Medical Care
Causes of mortality include recurrent pyogenic cholangitis in persons with schistosomiasis; hemiplegia, cephalgia, and paresis in those with cerebral paragonimiasis; cholangiocarcinoma in those with clonorchiasis; and intercurrent bacterial infections in those with fascioliasis and/or intestinal fluke infections.
Praziquantel remains the drug of choice for all trematode infections except fascioliasis, for which triclabendazole is the drug of choice. [45]
Triclabendazole was approved in the United States in 2019 for fascioliasis in patients aged 6 years or older after being available from the CDC for many years. [46] The drug works by preventing the polymerization of the molecule tubulin into the cytoskeletal structures and microtubules.

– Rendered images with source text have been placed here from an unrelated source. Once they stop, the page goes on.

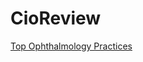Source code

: # CioReview

<a href="[https://www.yoursite.com](https://ophthalmology.medicalcarereview.com/vendors/top-ophthalmology-practices.html)">Top Ophthalmology Practices</a>
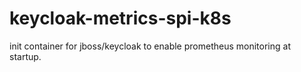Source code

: # keycloak-metrics-spi-k8s
init container for jboss/keycloak to enable prometheus monitoring at startup.
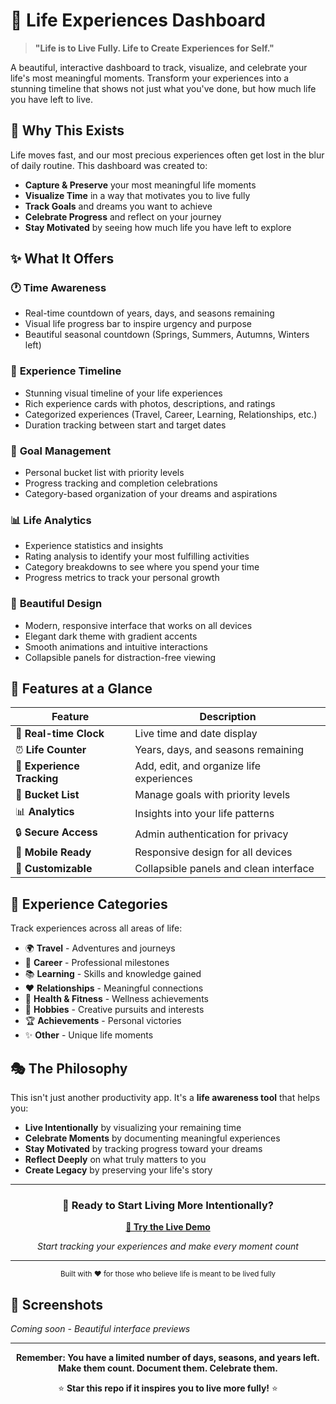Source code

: # 🌟 Life Experiences Dashboard

> **"Life is to Live Fully. Life to Create Experiences for Self."**

A beautiful, interactive dashboard to track, visualize, and celebrate your life's most meaningful moments. Transform your experiences into a stunning timeline that shows not just what you've done, but how much life you have left to live.

## 🎯 Why This Exists

Life moves fast, and our most precious experiences often get lost in the blur of daily routine. This dashboard was created to:

- **Capture & Preserve** your most meaningful life moments
- **Visualize Time** in a way that motivates you to live fully
- **Track Goals** and dreams you want to achieve
- **Celebrate Progress** and reflect on your journey
- **Stay Motivated** by seeing how much life you have left to explore

## ✨ What It Offers

### 🕐 **Time Awareness**
- Real-time countdown of years, days, and seasons remaining
- Visual life progress bar to inspire urgency and purpose
- Beautiful seasonal countdown (Springs, Summers, Autumns, Winters left)

### 📖 **Experience Timeline**
- Stunning visual timeline of your life experiences
- Rich experience cards with photos, descriptions, and ratings
- Categorized experiences (Travel, Career, Learning, Relationships, etc.)
- Duration tracking between start and target dates

### 🎯 **Goal Management**
- Personal bucket list with priority levels
- Progress tracking and completion celebrations
- Category-based organization of your dreams and aspirations

### 📊 **Life Analytics**
- Experience statistics and insights
- Rating analysis to identify your most fulfilling activities
- Category breakdowns to see where you spend your time
- Progress metrics to track your personal growth

### 🎨 **Beautiful Design**
- Modern, responsive interface that works on all devices
- Elegant dark theme with gradient accents
- Smooth animations and intuitive interactions
- Collapsible panels for distraction-free viewing

## 🚀 Features at a Glance

| Feature | Description |
|---------|-------------|
| 🌅 **Real-time Clock** | Live time and date display |
| ⏰ **Life Counter** | Years, days, and seasons remaining |
| 📝 **Experience Tracking** | Add, edit, and organize life experiences |
| 🎯 **Bucket List** | Manage goals with priority levels |
| 📊 **Analytics** | Insights into your life patterns |
| 🔒 **Secure Access** | Admin authentication for privacy |
| 📱 **Mobile Ready** | Responsive design for all devices |
| 🎨 **Customizable** | Collapsible panels and clean interface |

## 🌈 Experience Categories

Track experiences across all areas of life:

- 🌍 **Travel** - Adventures and journeys
- 💼 **Career** - Professional milestones
- 📚 **Learning** - Skills and knowledge gained
- ❤️ **Relationships** - Meaningful connections
- 🏃 **Health & Fitness** - Wellness achievements
- 🎨 **Hobbies** - Creative pursuits and interests
- 🏆 **Achievements** - Personal victories
- ✨ **Other** - Unique life moments

## 🎭 The Philosophy

This isn't just another productivity app. It's a **life awareness tool** that helps you:

- **Live Intentionally** by visualizing your remaining time
- **Celebrate Moments** by documenting meaningful experiences
- **Stay Motivated** by tracking progress toward your dreams
- **Reflect Deeply** on what truly matters to you
- **Create Legacy** by preserving your life's story

---

<div align="center">

### 🌟 Ready to Start Living More Intentionally?

**[🚀 Try the Live Demo](https://your-demo-url.com)**

*Start tracking your experiences and make every moment count*

---

<sub>Built with ❤️ for those who believe life is meant to be lived fully</sub>

</div>

## 🎨 Screenshots

*Coming soon - Beautiful interface previews*

---

<div align="center">

**Remember: You have a limited number of days, seasons, and years left.**  
**Make them count. Document them. Celebrate them.**

⭐ **Star this repo if it inspires you to live more fully!** ⭐

</div>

However, resistance of F hepatica to triclabendazole has already been recorded in Australia and Ireland. Artemether has been shown to be effective in a rat model of fascioliasis.

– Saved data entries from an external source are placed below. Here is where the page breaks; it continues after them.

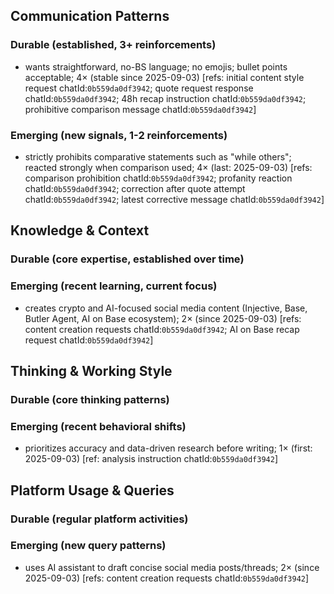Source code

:## Communication Patterns
### Durable (established, 3+ reinforcements)
- wants straightforward, no-BS language; no emojis; bullet points acceptable; 4× (stable since 2025-09-03) [refs: initial content style request chatId:`0b559da0df3942`; quote request response chatId:`0b559da0df3942`; 48h recap instruction chatId:`0b559da0df3942`; prohibitive comparison message chatId:`0b559da0df3942`]

### Emerging (new signals, 1-2 reinforcements)
- strictly prohibits comparative statements such as "while others"; reacted strongly when comparison used; 4× (last: 2025-09-03) [refs: comparison prohibition chatId:`0b559da0df3942`; profanity reaction chatId:`0b559da0df3942`; correction after quote attempt chatId:`0b559da0df3942`; latest corrective message chatId:`0b559da0df3942`]

## Knowledge & Context
### Durable (core expertise, established over time)

### Emerging (recent learning, current focus)
- creates crypto and AI-focused social media content (Injective, Base, Butler Agent, AI on Base ecosystem); 2× (since 2025-09-03) [refs: content creation requests chatId:`0b559da0df3942`; AI on Base recap request chatId:`0b559da0df3942`]

## Thinking & Working Style
### Durable (core thinking patterns)

### Emerging (recent behavioral shifts)
- prioritizes accuracy and data-driven research before writing; 1× (first: 2025-09-03) [ref: analysis instruction chatId:`0b559da0df3942`]

## Platform Usage & Queries
### Durable (regular platform activities)

### Emerging (new query patterns)
- uses AI assistant to draft concise social media posts/threads; 2× (since 2025-09-03) [refs: content creation requests chatId:`0b559da0df3942`]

Based on limited data from the CDC, nitazoxanide might be effective therapy in some patients with fascioliasis. Bithionol, a halogenated phenol previously used as a first-line agent for the treatment of fascioliasis in the United States, is no longer available. Praziquantel, which is active against most trematodes (flukes), is typically not active against Fasciola parasites. Therefore, the CDC does not recommend praziquantel therapy for fascioliasis. [47]
Emetine, dehydroemetine, chloroquine, albendazole, and mebendazole were once used in many trematode infections; however, this practice is now discontinued because these drugs are associated with toxicity and their efficacy is in doubt.

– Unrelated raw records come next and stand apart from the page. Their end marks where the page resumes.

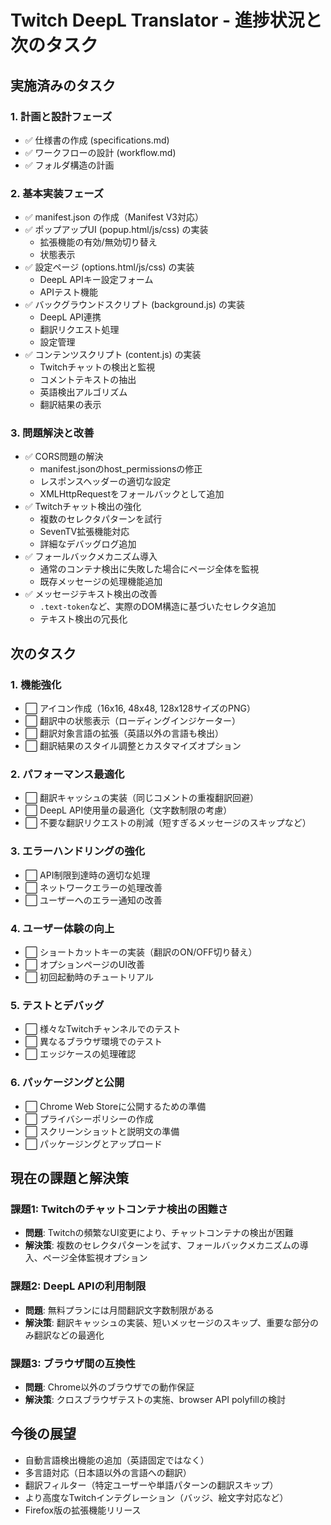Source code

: # Twitch DeepL Translator - 進捗状況と次のタスク

## 実施済みのタスク

### 1. 計画と設計フェーズ
- ✅ 仕様書の作成 (specifications.md)
- ✅ ワークフローの設計 (workflow.md)
- ✅ フォルダ構造の計画

### 2. 基本実装フェーズ
- ✅ manifest.json の作成（Manifest V3対応）
- ✅ ポップアップUI (popup.html/js/css) の実装
  - 拡張機能の有効/無効切り替え
  - 状態表示
- ✅ 設定ページ (options.html/js/css) の実装
  - DeepL APIキー設定フォーム
  - APIテスト機能
- ✅ バックグラウンドスクリプト (background.js) の実装
  - DeepL API連携
  - 翻訳リクエスト処理
  - 設定管理
- ✅ コンテンツスクリプト (content.js) の実装
  - Twitchチャットの検出と監視
  - コメントテキストの抽出
  - 英語検出アルゴリズム
  - 翻訳結果の表示

### 3. 問題解決と改善
- ✅ CORS問題の解決
  - manifest.jsonのhost_permissionsの修正
  - レスポンスヘッダーの適切な設定
  - XMLHttpRequestをフォールバックとして追加
- ✅ Twitchチャット検出の強化
  - 複数のセレクタパターンを試行
  - SevenTV拡張機能対応
  - 詳細なデバッグログ追加
- ✅ フォールバックメカニズム導入
  - 通常のコンテナ検出に失敗した場合にページ全体を監視
  - 既存メッセージの処理機能追加
- ✅ メッセージテキスト検出の改善
  - `.text-token`など、実際のDOM構造に基づいたセレクタ追加
  - テキスト検出の冗長化

## 次のタスク

### 1. 機能強化
- ⬜ アイコン作成（16x16, 48x48, 128x128サイズのPNG）
- ⬜ 翻訳中の状態表示（ローディングインジケーター）
- ⬜ 翻訳対象言語の拡張（英語以外の言語も検出）
- ⬜ 翻訳結果のスタイル調整とカスタマイズオプション

### 2. パフォーマンス最適化
- ⬜ 翻訳キャッシュの実装（同じコメントの重複翻訳回避）
- ⬜ DeepL API使用量の最適化（文字数制限の考慮）
- ⬜ 不要な翻訳リクエストの削減（短すぎるメッセージのスキップなど）

### 3. エラーハンドリングの強化
- ⬜ API制限到達時の適切な処理
- ⬜ ネットワークエラーの処理改善
- ⬜ ユーザーへのエラー通知の改善

### 4. ユーザー体験の向上
- ⬜ ショートカットキーの実装（翻訳のON/OFF切り替え）
- ⬜ オプションページのUI改善
- ⬜ 初回起動時のチュートリアル

### 5. テストとデバッグ
- ⬜ 様々なTwitchチャンネルでのテスト
- ⬜ 異なるブラウザ環境でのテスト
- ⬜ エッジケースの処理確認

### 6. パッケージングと公開
- ⬜ Chrome Web Storeに公開するための準備
- ⬜ プライバシーポリシーの作成
- ⬜ スクリーンショットと説明文の準備
- ⬜ パッケージングとアップロード

## 現在の課題と解決策

### 課題1: Twitchのチャットコンテナ検出の困難さ
- **問題**: Twitchの頻繁なUI変更により、チャットコンテナの検出が困難
- **解決策**: 複数のセレクタパターンを試す、フォールバックメカニズムの導入、ページ全体監視オプション

### 課題2: DeepL APIの利用制限
- **問題**: 無料プランには月間翻訳文字数制限がある
- **解決策**: 翻訳キャッシュの実装、短いメッセージのスキップ、重要な部分のみ翻訳などの最適化

### 課題3: ブラウザ間の互換性
- **問題**: Chrome以外のブラウザでの動作保証
- **解決策**: クロスブラウザテストの実施、browser API polyfillの検討

## 今後の展望

- 自動言語検出機能の追加（英語固定ではなく）
- 多言語対応（日本語以外の言語への翻訳）
- 翻訳フィルター（特定ユーザーや単語パターンの翻訳スキップ）
- より高度なTwitchインテグレーション（バッジ、絵文字対応など）
- Firefox版の拡張機能リリース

When trematode infections are complicated by intercurrent bacterial infections, institute antibiotic therapy.
Surgical Care
Surgical management may be needed for complications of trematode infection, which include bladder carcinoma in patients with urinary schistosomiasis, fibrosis and thickening of the intestinal wall in those with intestinal schistosomiasis, ascending cholangitis in those with fascioliasis, and cholangiocarcinoma in those with clonorchiasis.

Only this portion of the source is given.